Some may say I am not a success. I don’t have the fancy cars, homes or any of the other trappings of “the good life”. What I do have is a loving wife and two perfect children who are learning to watch the insane dance around them and not participate. When I go to bed at night sleep comes easy and I sleep peacefully till dawn. I wake up slowly, not scared out of sleep by a rude alarm clock. I look forward to the morning, a quiet time for me when I can enjoy good, homemade, coffee with my dog and a newspaper. I read about all the other working stiffs who have snapped under the pressure of the modern rat race. I use the morning to plan my day, not rushing into the 20 foot race on the highways to get to a ten by ten foot working space lit by artificial light and inhabited by fear and loathing. Which brings me to the topic of this posting.

I took one of my very rare sojourns into the city this morning. On occasion I will pretend I am just another working stiff going to work during the morning rush hour. I do this to remind myself just how good I have it.

Well today was one for the history books.

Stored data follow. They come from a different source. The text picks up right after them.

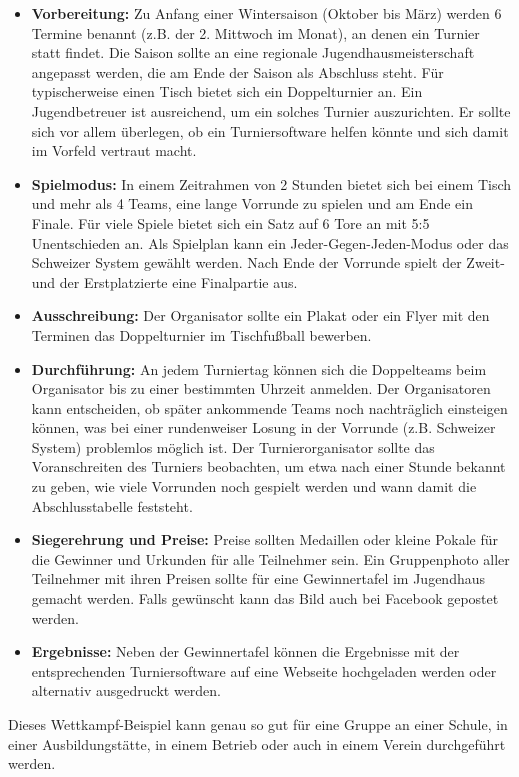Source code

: \begin{itemize}
\item \textbf{Vorbereitung:} Zu Anfang einer Wintersaison (Oktober bis März) werden 6 Termine benannt (z.B. der 2. Mittwoch im Monat), an denen ein Turnier statt findet. Die Saison sollte an eine regionale Jugendhausmeisterschaft angepasst werden, die am Ende der Saison als Abschluss steht.   
Für typischerweise einen Tisch bietet sich ein Doppelturnier an. Ein Jugendbetreuer ist ausreichend, um ein solches Turnier auszurichten. Er sollte sich vor allem überlegen, ob ein Turniersoftware helfen könnte und sich damit im Vorfeld vertraut macht.  
\item \textbf{Spielmodus:} In einem Zeitrahmen von 2 Stunden bietet sich bei einem Tisch und mehr als 4 Teams, eine lange Vorrunde zu spielen und am Ende ein Finale. Für viele Spiele bietet sich ein Satz auf 6 Tore an mit 5:5 Unentschieden an. Als Spielplan kann ein Jeder-Gegen-Jeden-Modus oder das Schweizer System gewählt werden. Nach Ende der Vorrunde spielt der Zweit- und der Erstplatzierte eine Finalpartie aus.  
\item \textbf{Ausschreibung:} Der Organisator sollte ein Plakat oder ein Flyer mit den Terminen das Doppelturnier im Tischfußball bewerben. 
\item \textbf{Durchführung:} An jedem Turniertag können sich die Doppelteams beim Organisator bis zu einer bestimmten Uhrzeit anmelden. Der Organisatoren kann entscheiden, ob später ankommende Teams noch nachträglich einsteigen können, was bei einer rundenweiser Losung in der Vorrunde (z.B. Schweizer System) problemlos möglich ist. 
Der Turnierorganisator sollte das Voranschreiten des Turniers beobachten, um etwa nach einer Stunde bekannt zu geben, wie viele Vorrunden noch gespielt werden und wann damit die Abschlusstabelle feststeht. 
\item \textbf{Siegerehrung und Preise:} Preise sollten Medaillen oder kleine Pokale für die Gewinner und Urkunden für alle Teilnehmer sein. Ein Gruppenphoto aller Teilnehmer mit ihren Preisen sollte für eine Gewinnertafel im Jugendhaus gemacht werden. Falls gewünscht kann das Bild auch bei Facebook gepostet werden.
\item \textbf{Ergebnisse:} Neben der Gewinnertafel können die Ergebnisse mit der entsprechenden Turniersoftware auf eine Webseite hochgeladen werden oder alternativ ausgedruckt werden.
\end{itemize}

Dieses Wettkampf-Beispiel kann genau so gut für eine Gruppe an einer Schule, in einer Ausbildungstätte, in einem Betrieb oder auch in einem Verein durchgeführt werden.


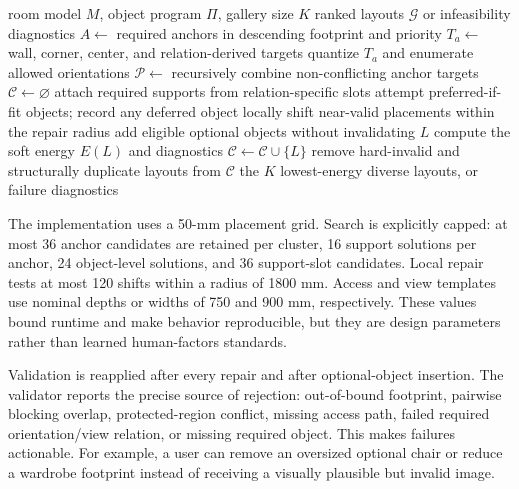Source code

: \documentclass[pdflatex,sn-mathphys-num]{sn-jnl}
\begin{document}
\begin{algorithm}[!t]
  \caption{Anchor-first search with hard validation}\label{alg:solver}
  \begin{algorithmic}[1]
    \Require room model \(M\), object program \(\Pi\), gallery size \(K\)
    \Ensure ranked layouts \(\mathcal{G}\) or infeasibility diagnostics
    \State \(A \gets\) required anchors in descending footprint and priority
      \State \(T_a \gets\) wall, corner, center, and relation-derived targets
      \State quantize \(T_a\) and enumerate allowed orientations
    \EndFor
    \State \(\mathcal{P}\gets\) recursively combine non-conflicting anchor targets
    \State \(\mathcal{C}\gets\varnothing\)
      \State attach required supports from relation-specific slots
      \State attempt preferred-if-fit objects; record any deferred object
      \State locally shift near-valid placements within the repair radius
        \State add eligible optional objects without invalidating \(L\)
        \State compute the soft energy \(E(L)\) and diagnostics
        \State \(\mathcal{C}\gets\mathcal{C}\cup\{L\}\)
      \EndIf
    \EndFor
    \State remove hard-invalid and structurally duplicate layouts from \(\mathcal{C}\)
    \State \Return the \(K\) lowest-energy diverse layouts, or failure diagnostics
  \end{algorithmic}
\end{algorithm}

The implementation uses a 50-mm placement grid. Search is explicitly capped: at most 36 anchor candidates are retained per cluster, 16 support solutions per anchor, 24 object-level solutions, and 36 support-slot candidates. Local repair tests at most 120 shifts within a radius of 1800 mm. Access and view templates use nominal depths or widths of 750 and 900 mm, respectively. These values bound runtime and make behavior reproducible, but they are design parameters rather than learned human-factors standards.

Validation is reapplied after every repair and after optional-object insertion. The validator reports the precise source of rejection: out-of-bound footprint, pairwise blocking overlap, protected-region conflict, missing access path, failed required orientation/view relation, or missing required object. This makes failures actionable. For example, a user can remove an oversized optional chair or reduce a wardrobe footprint instead of receiving a visually plausible but invalid image.
\end{document}
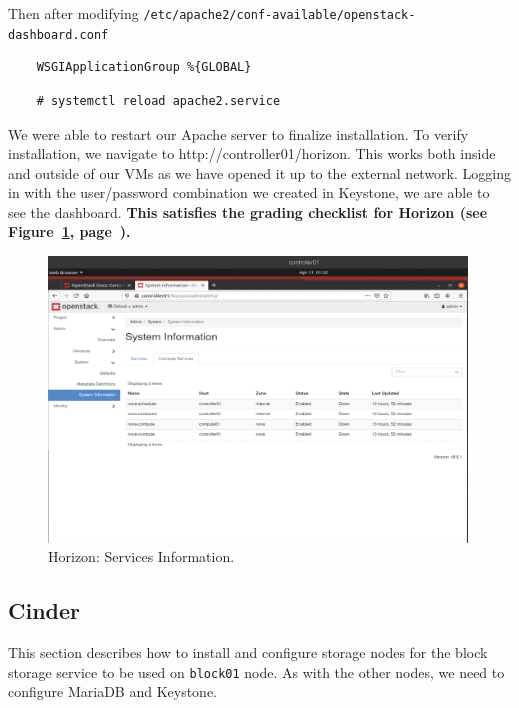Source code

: \documentclass{article}
\begin{document}
Then after modifying \texttt{/etc/apache2/conf-available/openstack-dashboard.conf}

\begin{verbatim}
    WSGIApplicationGroup %{GLOBAL}
\end{verbatim}

\begin{verbatim}
    # systemctl reload apache2.service
\end{verbatim}

We were able to restart our Apache server to finalize installation. To verify installation, we navigate to http://controller01/horizon. This works both inside and outside of our VMs as we have opened it up to the external network. Logging in with the user/password combination we created in Keystone, we are able to see the dashboard. \textbf{This satisfies the grading checklist for Horizon (see Figure~\ref{fig:Horizon}, page~\pageref{fig:Horizon}).}

\begin{figure}[ht]
    \centering
    \includegraphics[width=0.99\textwidth]{Horizon.png}
    \caption{Horizon: Services Information.}
    \label{fig:Horizon}
\end{figure}






\newpage
\subsection{Cinder}

This section describes how to install and configure storage nodes for the block storage service to be used on \texttt{block01} node. As with the other nodes, we need to configure MariaDB and Keystone.
\end{document}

I left the hose at 7:20 a.m., I was going into the city to pick up some dead palm trees that would soon be reborn as tiki gods. I dropped the kids off at school and got on the interstate. It was 7:31. The traffic immediately stopped. An thus began the 20 foot races.

The 20-foot race is how I describe the daily commute for the poor souls who live in the suburbs and commute into the larger cities. They race their “high-performance-sports” cars to and from work in 20 foot increments on congested “freeways”. They greedily grab the 20 feet of space just vacated by the car in front of them. They squat on it like a prize and look around to make sure no other car tries to merge into their “spot”. They are always on the lookout for anyone trying to merge in front of them and steal the next 20-foot space that will be coming available in this mind-numbing dance to work. Just going to work in today’s society constitutes a day’s work in my book.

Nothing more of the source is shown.